Australian mathematician

Richard Burt Melrose is an Australian mathematician and emeritus professor at the Massachusetts Institute of Technology who works on geometric analysis, partial differential equations, and differential geometry.

==Education==
Melrose received in 1974 his Ph.D. from Cambridge University under F. Gerard Friedlander with thesis Initial and Initial-Boundary Value Problems.

==Career==
Melrose became a research fellow at St John's College, Cambridge. In 1977 he was a visiting scholar at the Institute for Advanced Study. Since 1976 he has been a professor at MIT, where since 2006 he has been the Simons Professor of Mathematics. From 1999 to 2002 he was the chair of the committee for pure mathematics at MIT.
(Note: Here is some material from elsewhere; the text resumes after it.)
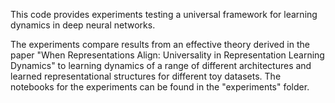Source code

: This code provides experiments testing a universal framework for learning dynamics in deep neural networks.

The experiments compare results from an effective theory derived in the paper "When Representations Align: Universality in Representation Learning Dynamics" to learning dynamics of a range of different architectures and learned representational structures for different toy datasets. The notebooks for the experiments can be found in the "experiments" folder.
His doctoral students include Mark S. Joshi, John M. Lee, Rafe Mazzeo, András Vasy, and Maciej Zworski.

==Awards==
In 1984 Melrose received the Bôcher Memorial Prize for his work on scattering theory. Since 1986 he has been a Fellow of the American Academy of Arts and Sciences. For the academic year 1992–1993 he was a Guggenheim Fellow. He was in 1978 an invited speaker (Singularities of solutions of boundary value problems) at the ICM in Helsinki and in 1990 a plenary speaker (Pseudodifferential operators, corners and singular limits) at the ICM in Kyoto.

==Selected publications==
===Articles===
- with Shahla Marvizi: Marvizi, S. (1982). "Some spectrally isolated convex planar regions"

===Books===
- as editor with Michael Beals, Jeffrey Rauch: "Microlocal analysis and nonlinear waves" (1991)
- "The Atiyah-Patodi-Singer Index theorem" (1993)
- "Geometric Scattering Theory" (1995)
- with Antônio Sá Barreto, Maciej Zworski: "Semi-linear diffraction of conormal waves" (1996)
- with András Vasy, Jared Wunsch, "Diffraction of Singularities for the Wave Equation on Manifolds with Corners" (2013)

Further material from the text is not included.